_How to complete this task_. Between the line containing "スインギンと森ラッピン" and the line containing "BOM detection only" lies a run of lines; give that run again exactly, with both of those lines, and nothing else from the entries below.

_Data for processing_.
# # # # #
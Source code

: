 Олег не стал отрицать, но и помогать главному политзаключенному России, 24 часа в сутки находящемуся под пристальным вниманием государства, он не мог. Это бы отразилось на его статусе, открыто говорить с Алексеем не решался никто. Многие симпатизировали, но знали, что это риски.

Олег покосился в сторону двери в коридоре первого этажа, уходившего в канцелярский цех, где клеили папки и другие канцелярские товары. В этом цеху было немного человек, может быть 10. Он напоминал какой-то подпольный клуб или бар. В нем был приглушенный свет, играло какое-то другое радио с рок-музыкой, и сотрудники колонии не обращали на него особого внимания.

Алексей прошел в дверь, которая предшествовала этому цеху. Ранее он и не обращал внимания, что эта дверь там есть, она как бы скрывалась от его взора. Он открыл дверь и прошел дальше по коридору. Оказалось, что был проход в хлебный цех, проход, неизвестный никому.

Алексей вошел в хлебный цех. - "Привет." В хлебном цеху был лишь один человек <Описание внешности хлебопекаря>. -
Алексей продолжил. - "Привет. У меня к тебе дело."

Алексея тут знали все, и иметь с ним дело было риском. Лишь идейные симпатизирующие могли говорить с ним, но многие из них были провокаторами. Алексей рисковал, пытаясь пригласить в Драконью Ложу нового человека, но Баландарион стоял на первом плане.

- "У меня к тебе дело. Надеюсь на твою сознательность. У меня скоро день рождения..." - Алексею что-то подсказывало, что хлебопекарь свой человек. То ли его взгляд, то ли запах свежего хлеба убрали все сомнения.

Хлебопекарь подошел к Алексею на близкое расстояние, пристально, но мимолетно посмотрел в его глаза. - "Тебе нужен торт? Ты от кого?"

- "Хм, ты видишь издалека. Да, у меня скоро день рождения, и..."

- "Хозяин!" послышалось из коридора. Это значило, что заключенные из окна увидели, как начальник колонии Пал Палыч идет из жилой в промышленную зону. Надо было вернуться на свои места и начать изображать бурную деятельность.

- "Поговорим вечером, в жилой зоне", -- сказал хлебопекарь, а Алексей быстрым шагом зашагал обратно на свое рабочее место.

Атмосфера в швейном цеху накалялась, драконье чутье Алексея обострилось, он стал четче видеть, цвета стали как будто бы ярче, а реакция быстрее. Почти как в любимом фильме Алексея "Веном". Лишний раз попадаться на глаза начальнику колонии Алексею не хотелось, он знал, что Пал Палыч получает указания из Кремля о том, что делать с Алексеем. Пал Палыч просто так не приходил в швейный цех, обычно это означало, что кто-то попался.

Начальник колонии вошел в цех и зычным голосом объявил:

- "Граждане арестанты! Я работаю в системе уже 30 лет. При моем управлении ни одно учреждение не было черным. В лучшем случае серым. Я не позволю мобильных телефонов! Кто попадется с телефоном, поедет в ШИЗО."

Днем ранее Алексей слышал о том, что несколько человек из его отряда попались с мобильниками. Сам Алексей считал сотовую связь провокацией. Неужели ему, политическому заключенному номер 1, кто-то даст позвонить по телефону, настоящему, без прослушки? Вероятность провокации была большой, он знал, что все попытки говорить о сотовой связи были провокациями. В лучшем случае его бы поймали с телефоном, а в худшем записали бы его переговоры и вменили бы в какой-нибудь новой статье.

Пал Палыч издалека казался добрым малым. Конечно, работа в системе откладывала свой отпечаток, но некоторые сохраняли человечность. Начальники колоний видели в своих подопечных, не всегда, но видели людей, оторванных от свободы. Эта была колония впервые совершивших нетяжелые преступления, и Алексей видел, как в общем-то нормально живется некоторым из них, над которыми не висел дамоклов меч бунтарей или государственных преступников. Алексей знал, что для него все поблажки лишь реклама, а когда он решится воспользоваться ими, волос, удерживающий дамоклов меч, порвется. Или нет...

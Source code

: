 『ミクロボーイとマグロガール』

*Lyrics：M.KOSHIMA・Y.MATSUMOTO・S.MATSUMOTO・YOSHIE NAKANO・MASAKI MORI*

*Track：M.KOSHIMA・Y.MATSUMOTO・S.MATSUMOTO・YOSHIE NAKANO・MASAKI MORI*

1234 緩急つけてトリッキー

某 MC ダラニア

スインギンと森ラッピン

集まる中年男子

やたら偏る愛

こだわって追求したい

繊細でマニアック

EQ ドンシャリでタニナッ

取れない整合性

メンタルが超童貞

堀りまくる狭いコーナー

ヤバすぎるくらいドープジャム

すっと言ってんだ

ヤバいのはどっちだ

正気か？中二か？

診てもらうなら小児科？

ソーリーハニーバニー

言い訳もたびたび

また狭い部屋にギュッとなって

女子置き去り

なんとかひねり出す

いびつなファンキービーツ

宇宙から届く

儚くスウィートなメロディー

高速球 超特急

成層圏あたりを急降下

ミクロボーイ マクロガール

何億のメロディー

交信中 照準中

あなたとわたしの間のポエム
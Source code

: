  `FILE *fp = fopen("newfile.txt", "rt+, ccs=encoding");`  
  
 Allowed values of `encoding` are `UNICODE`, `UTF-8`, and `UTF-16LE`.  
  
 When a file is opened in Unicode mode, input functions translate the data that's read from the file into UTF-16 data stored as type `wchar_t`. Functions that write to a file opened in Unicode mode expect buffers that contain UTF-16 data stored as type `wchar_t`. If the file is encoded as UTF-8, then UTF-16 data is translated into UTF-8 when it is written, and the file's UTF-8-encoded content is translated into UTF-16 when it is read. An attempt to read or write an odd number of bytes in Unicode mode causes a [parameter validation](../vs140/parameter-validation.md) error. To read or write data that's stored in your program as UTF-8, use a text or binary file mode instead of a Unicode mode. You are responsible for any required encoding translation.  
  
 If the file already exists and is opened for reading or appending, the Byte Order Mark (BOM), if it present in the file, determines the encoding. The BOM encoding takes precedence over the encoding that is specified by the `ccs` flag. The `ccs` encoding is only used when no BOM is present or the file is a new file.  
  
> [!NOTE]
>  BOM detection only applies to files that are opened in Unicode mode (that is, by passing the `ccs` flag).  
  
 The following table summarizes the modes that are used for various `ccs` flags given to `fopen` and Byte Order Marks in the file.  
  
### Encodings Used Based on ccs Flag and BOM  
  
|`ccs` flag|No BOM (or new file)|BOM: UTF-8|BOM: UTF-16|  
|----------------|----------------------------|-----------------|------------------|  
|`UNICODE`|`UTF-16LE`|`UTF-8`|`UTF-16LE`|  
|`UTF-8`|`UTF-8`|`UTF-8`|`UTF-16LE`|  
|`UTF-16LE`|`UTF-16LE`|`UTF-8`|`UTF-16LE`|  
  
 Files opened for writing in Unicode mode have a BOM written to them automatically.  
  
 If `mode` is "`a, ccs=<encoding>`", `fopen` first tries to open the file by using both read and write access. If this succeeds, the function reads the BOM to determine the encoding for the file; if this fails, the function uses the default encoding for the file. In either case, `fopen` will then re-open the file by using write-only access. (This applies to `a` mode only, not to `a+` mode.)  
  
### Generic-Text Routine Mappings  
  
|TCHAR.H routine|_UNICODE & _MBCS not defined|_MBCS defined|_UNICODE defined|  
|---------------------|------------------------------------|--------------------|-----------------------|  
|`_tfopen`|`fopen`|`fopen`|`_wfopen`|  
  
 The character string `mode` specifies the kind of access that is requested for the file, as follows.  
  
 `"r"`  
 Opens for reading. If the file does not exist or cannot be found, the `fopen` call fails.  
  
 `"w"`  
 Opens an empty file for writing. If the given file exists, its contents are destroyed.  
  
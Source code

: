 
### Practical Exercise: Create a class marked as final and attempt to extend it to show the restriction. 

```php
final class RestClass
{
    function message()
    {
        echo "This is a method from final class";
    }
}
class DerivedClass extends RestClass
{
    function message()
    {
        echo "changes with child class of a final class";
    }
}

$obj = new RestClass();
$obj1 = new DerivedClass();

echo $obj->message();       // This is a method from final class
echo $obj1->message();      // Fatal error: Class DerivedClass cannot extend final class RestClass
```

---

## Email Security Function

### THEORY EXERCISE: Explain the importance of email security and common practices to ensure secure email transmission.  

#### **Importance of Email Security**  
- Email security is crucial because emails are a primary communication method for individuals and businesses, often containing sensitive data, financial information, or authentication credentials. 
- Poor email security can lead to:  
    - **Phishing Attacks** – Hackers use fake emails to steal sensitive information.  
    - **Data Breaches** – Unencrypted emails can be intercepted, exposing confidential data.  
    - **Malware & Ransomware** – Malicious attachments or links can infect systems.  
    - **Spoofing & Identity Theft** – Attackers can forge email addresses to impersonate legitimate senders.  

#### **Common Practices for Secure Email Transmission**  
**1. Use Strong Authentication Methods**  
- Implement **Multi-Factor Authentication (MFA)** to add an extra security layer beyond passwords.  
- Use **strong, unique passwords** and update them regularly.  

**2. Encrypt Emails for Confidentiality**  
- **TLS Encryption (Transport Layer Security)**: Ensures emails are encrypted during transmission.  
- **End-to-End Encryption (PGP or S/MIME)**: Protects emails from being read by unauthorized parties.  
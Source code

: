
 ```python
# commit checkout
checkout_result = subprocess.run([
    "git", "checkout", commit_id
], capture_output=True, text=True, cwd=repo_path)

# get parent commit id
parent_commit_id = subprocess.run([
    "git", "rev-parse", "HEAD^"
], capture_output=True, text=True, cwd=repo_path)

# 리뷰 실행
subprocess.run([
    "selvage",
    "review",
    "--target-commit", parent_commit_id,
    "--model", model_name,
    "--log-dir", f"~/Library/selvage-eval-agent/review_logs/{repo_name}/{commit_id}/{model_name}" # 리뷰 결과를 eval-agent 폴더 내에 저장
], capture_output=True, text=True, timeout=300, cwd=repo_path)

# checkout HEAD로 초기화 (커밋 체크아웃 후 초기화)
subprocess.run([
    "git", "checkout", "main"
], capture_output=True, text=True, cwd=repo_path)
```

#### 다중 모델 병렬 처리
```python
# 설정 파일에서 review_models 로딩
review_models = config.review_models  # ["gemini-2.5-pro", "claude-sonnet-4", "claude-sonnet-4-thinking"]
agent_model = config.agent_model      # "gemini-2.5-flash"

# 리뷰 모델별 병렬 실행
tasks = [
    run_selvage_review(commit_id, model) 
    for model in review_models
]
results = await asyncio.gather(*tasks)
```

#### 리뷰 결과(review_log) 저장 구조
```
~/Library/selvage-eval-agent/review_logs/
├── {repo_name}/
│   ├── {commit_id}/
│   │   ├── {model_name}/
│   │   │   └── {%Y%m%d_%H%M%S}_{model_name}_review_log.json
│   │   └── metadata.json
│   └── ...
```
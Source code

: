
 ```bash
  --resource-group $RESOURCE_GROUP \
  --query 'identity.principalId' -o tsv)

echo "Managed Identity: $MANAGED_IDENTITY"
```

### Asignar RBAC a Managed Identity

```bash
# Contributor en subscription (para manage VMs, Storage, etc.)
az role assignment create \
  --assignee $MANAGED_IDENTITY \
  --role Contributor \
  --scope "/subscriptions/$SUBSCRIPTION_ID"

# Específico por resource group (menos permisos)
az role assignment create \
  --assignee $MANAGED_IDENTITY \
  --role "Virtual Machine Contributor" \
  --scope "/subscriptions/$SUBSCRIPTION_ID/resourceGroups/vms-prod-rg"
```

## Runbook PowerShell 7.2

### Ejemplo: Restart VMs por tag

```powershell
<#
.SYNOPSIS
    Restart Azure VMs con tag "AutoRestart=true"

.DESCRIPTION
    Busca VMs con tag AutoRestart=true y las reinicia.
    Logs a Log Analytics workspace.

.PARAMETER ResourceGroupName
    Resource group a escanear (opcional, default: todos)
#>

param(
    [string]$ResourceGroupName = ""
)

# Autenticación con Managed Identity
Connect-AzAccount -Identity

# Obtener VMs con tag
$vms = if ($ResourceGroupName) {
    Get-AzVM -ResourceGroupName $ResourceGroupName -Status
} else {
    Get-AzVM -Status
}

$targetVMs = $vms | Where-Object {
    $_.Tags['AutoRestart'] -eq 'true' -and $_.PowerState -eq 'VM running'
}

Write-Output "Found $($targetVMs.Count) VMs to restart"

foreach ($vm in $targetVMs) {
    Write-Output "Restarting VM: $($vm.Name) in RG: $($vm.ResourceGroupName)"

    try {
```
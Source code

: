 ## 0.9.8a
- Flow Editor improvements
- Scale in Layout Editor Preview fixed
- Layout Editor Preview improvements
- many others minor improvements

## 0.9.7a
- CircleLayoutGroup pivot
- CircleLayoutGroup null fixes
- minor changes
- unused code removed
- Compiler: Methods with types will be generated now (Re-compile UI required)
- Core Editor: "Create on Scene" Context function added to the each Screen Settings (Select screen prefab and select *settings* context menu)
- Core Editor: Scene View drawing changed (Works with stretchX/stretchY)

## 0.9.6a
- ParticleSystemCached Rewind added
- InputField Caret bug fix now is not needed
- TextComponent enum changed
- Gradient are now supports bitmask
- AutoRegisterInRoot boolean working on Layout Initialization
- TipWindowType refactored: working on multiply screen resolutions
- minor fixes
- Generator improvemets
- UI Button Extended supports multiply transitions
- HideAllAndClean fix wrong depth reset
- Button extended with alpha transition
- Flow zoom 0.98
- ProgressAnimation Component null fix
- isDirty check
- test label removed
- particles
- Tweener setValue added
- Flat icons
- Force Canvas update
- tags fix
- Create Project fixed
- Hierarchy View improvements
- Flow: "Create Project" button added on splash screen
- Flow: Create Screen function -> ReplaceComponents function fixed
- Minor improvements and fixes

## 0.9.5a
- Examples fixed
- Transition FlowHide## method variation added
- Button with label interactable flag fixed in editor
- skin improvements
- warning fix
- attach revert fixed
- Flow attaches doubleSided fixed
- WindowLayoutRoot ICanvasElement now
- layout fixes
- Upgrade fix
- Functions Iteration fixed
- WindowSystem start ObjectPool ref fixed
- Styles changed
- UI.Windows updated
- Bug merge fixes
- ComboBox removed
# # # # #
_Exercise solution_.
スインギンと森ラッピン

集まる中年男子

やたら偏る愛

こだわって追求したい

繊細でマニアック

EQ ドンシャリでタニナッ

取れない整合性

メンタルが超童貞

堀りまくる狭いコーナー

ヤバすぎるくらいドープジャム

すっと言ってんだ

ヤバいのはどっちだ

正気か？中二か？

診てもらうなら小児科？

ソーリーハニーバニー

言い訳もたびたび

また狭い部屋にギュッとなって

女子置き去り

なんとかひねり出す

いびつなファンキービーツ

宇宙から届く

儚くスウィートなメロディー

高速球 超特急

成層圏あたりを急降下

ミクロボーイ マクロガール

何億のメロディー

交信中 照準中

あなたとわたしの間のポエム
Source code

:  `FILE *fp = fopen("newfile.txt", "rt+, ccs=encoding");`  
  
 Allowed values of `encoding` are `UNICODE`, `UTF-8`, and `UTF-16LE`.  
  
 When a file is opened in Unicode mode, input functions translate the data that's read from the file into UTF-16 data stored as type `wchar_t`. Functions that write to a file opened in Unicode mode expect buffers that contain UTF-16 data stored as type `wchar_t`. If the file is encoded as UTF-8, then UTF-16 data is translated into UTF-8 when it is written, and the file's UTF-8-encoded content is translated into UTF-16 when it is read. An attempt to read or write an odd number of bytes in Unicode mode causes a [parameter validation](../vs140/parameter-validation.md) error. To read or write data that's stored in your program as UTF-8, use a text or binary file mode instead of a Unicode mode. You are responsible for any required encoding translation.  
  
 If the file already exists and is opened for reading or appending, the Byte Order Mark (BOM), if it present in the file, determines the encoding. The BOM encoding takes precedence over the encoding that is specified by the `ccs` flag. The `ccs` encoding is only used when no BOM is present or the file is a new file.  
  
> [!NOTE]
>  BOM detection only applies to files that are opened in Unicode mode (that is, by passing the `ccs` flag).  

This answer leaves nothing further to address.